Mohamed Talaat

Personal information
- Full name: Mohamed Talaat Abdelrahman Abdou
- Date of birth: May 14, 1989 (age 37)
- Place of birth: Port Said, Egypt
- Height: 1.80 m (5 ft 11 in)
- Position: Forward

Team information
- Current team: Nogoom FC

Youth career
- Porfouad

Senior career*
- Years: Team / Apps / (Gls)
- 2008–2009: Ahli Dubai / 5 / (5)
- 2009–2012: Al Ahly / 21 / (3)
- 2011–2012: → Al-Ittihad Alexandria (loan) / 3 / (0)
- 2012–2014: Al Tadamon
- 2014–2014: That Ras / 2 / (2)
- 2014–2015: Al-Khaburah
- 2015: Ghazl El Mahalla
- 2015-2016: Misr Lel Taamen
- 2017: Petaling Jaya City
- 2017–2018: That Ras
- 2018–2020: Al Mokawloon Al Arab / 39 / (4)
- 2020–2021: Smouha
- 2021: → El Entag El Harby (loan)
- 2021–2022: Al Mokawloon Al Arab
- 2022–2023: ZED
- 2023–: Nogoom FC

International career
- 2008–2009: Egypt U-20 / 10 / (6)

= Mohamed Talaat =

Egyptian footballer (born 1989)

Mohamed Talaat Abdelrahman Abdou (محمد طلعت عبد الرحمن عبده; born May 14, 1989) is an Egyptian professional footballer who plays as a striker for Egyptian club Nogoom FC.

==Career==
Talaat began his career at a local team in Port Said called Porfouad.
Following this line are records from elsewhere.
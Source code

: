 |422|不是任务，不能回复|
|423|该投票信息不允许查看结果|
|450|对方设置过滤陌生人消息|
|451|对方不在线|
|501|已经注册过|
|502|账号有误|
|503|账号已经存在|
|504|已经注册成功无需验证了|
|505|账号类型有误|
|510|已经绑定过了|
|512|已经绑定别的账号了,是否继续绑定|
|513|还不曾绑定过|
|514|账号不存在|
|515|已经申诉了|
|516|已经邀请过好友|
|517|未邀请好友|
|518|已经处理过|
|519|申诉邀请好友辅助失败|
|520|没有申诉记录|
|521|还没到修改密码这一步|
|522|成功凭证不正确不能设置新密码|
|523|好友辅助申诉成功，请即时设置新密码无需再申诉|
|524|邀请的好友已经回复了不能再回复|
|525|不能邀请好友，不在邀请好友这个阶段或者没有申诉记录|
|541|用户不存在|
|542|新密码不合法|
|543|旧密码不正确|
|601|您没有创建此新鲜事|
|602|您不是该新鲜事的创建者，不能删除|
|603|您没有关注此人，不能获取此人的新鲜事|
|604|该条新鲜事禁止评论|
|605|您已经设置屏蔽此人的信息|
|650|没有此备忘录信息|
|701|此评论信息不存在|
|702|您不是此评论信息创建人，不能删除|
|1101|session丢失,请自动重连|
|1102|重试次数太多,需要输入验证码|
He was chosen to play for the Egypt Under 20 national team in Youth African Cup of Nations. When he managed to become the top goalscorer of the team he was spotted by a number of clubs in Egypt and the Persian Gulf, and later it was announced that he joined UAE side Ahli Dubai.

In January 2009 transfer window, Talaat joined Egyptian Premier League top club Al Ahly, He made his debut with the club in a Premier League match against Tersana.

Talaat has scored his first goal with Al-Ahly in his second appearance with the club at the final game of the 2008-09 season against El-Geish.